Tyler Broda of Nomura said Friday that the Fed’s discussion of a possible cut in its $85 billion-per-month bond buying has driven sentiment, and high interest rates have encouraged disinvestment in gold. Second, a lack of rebound in Indian gold imports has outweighed another year of record Chinese demand.
“We remain bearish on 2014 prices on the margin, but the magnitude of the 2013 moves is starting to set the base for the next cycle, in our view,” Broda said.
The fall in prices seems to have given gold producers extra pressure to reduce costs of production, and despite increases in some underlying costs of production in a few key regions, gold producers have been largely successful in cutting costs.
In the third quarter, cash costs for gold fell to $654 per ounce from last quarter’s average $764 per ounce, well below current prices at about $1,200 per ounce, according to Barclays. Costs are highest in South Africa ($928 per ounce), where producers agreed this year to wage increases of 7.5 percent to 8 percent. Costs are relatively low in Indonesia ($414 per ounce), Russia ($515 per ounce) and China ($549 per ounce).

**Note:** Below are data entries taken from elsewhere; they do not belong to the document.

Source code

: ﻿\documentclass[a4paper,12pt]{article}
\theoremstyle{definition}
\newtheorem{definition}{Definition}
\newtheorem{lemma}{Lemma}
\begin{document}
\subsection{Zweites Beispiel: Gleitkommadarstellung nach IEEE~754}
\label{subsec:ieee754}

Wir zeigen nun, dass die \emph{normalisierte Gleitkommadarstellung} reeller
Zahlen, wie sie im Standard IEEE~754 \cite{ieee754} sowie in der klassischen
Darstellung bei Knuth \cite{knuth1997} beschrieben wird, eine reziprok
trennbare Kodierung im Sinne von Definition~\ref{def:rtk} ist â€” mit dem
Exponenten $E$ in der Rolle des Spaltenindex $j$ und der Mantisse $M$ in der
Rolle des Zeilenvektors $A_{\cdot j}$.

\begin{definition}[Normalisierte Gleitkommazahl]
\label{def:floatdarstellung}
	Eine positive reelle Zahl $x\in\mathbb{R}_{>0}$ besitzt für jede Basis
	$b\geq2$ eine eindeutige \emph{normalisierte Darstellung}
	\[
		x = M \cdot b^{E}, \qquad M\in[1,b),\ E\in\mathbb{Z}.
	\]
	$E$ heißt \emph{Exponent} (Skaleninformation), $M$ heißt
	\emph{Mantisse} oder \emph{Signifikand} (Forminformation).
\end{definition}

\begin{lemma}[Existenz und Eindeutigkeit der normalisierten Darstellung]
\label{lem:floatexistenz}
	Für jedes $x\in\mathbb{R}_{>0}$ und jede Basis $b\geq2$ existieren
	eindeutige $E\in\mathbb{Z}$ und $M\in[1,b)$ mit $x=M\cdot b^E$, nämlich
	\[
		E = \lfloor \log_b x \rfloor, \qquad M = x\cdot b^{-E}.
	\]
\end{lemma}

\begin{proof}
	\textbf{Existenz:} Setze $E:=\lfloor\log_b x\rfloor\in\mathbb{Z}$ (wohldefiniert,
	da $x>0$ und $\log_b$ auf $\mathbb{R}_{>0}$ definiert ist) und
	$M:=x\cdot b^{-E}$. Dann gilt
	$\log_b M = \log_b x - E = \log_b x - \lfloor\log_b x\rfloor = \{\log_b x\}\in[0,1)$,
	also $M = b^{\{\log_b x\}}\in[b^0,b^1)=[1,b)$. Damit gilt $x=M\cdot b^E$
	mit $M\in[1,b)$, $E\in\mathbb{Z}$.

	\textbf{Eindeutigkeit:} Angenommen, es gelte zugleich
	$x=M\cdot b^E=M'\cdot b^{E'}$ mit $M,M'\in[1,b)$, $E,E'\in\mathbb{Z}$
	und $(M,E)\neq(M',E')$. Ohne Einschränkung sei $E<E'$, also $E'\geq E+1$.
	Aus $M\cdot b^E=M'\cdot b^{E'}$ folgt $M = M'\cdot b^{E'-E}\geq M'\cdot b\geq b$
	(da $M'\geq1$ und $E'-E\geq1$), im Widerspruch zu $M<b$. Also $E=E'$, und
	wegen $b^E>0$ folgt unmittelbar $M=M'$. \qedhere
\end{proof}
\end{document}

“Among other moves meant to cut costs, producers disposed of certain operations and drove down administrative costs,” Christopher Louney of Barclays said Friday. “While these moves have been largely successful, as evidenced by a step down in costs across the entire curve, a sustained downward move in cash costs is unlikely to extend over the long term, in our view.”
That’s because most costs have not fallen due to better grades, better technology, or falling labor or electricity costs, all items that would suggest a more long-term improvement in costs.